Une question que nous posons, et que les Marocains se posent avec nous : où est le gouvernement face à la catastrophe de Safi, ou plutôt face à sa tragédie ? Pourquoi le Chef du gouvernement, Aziz Akhannouch, ne s’est-il pas déplacé dans ce contexte ? Pourquoi n’a-t-il pas pris sa voiture, ou même un hélicoptère si nécessaire, pour se rendre sur place ? Pourquoi le gouvernement n’a-t-il pas communiqué sur cette catastrophe ? Et, a minima, où sont les ministres directement concernés par les opérations de secours ?

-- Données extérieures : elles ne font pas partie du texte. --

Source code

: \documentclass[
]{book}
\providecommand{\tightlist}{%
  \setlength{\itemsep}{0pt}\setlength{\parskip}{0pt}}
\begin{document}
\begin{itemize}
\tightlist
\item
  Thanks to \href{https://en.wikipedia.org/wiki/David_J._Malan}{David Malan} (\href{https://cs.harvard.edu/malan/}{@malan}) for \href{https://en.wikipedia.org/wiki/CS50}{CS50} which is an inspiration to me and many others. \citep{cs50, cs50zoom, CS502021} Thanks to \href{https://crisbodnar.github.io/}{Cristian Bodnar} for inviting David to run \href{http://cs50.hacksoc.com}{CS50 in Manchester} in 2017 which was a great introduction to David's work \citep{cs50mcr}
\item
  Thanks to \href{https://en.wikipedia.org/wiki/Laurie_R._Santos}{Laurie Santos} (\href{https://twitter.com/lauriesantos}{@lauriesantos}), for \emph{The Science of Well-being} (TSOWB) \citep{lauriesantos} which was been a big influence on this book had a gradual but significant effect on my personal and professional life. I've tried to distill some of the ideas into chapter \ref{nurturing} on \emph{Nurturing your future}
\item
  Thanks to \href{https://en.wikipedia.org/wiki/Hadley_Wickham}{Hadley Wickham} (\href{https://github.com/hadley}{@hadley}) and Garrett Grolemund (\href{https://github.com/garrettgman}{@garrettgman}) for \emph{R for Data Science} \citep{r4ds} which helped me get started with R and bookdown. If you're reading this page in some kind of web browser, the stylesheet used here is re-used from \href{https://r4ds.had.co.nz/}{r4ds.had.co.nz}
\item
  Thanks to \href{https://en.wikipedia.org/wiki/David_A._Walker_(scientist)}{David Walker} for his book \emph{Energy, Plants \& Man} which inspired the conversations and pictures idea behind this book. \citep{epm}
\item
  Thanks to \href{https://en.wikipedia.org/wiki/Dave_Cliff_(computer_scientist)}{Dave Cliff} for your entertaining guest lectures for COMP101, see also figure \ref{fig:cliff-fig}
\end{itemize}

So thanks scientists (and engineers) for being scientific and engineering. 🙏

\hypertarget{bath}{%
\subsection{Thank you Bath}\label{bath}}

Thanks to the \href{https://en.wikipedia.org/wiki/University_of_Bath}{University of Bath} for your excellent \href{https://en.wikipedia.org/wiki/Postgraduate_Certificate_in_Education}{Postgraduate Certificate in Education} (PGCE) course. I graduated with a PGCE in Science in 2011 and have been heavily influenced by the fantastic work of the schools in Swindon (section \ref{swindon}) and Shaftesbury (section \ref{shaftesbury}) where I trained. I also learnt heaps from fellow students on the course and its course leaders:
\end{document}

Le Chef du gouvernement, en sa qualité de président du Rassemblement National des Indépendants, a sillonné de nombreuses régions du Maroc en mettant en avant les réalisations de son gouvernement. Pourquoi alors n’a-t-il pas pris la peine d’intégrer Safi dans cette campagne prématurée ? Cette région est-elle vouée à la marginalisation alors qu’il s’agit d’une zone maritime et industrielle ? Comment le gouvernement a-t-il pu laisser la capitale de la poterie voir sa poterie se briser, en s’en remettant uniquement aux bras de ses jeunes, en l’absence de moyens pourtant budgétisés, sans que l’on sache réellement pourquoi ils le sont ?
Safi est une ville sinistrée à l’évidence, aux yeux de tous. Quant à ceux qui invoquent des critères juridiques, qu’ils les mettent de côté, car la notion de catastrophe signifie la mort hors classification, la perte de tout et le besoin accru de tout. Et puisque le gouvernement se dit très respectueux de la loi, l’absence de certains critères n’empêche nullement le Chef du gouvernement de prendre une décision administrative pour déclarer Safi et ses environs zone sinistrée, au vu de la convergence de plusieurs facteurs ayant conduit à cette catastrophe.
Certes, le critère des précipitations peut être déterminant dans la classification d’une zone sinistrée, mais dans le cas de Safi, les pluies ne sont pas les seules responsables. D’autres facteurs sont intervenus et peuvent être pris en compte collectivement pour déclarer la ville sinistrée.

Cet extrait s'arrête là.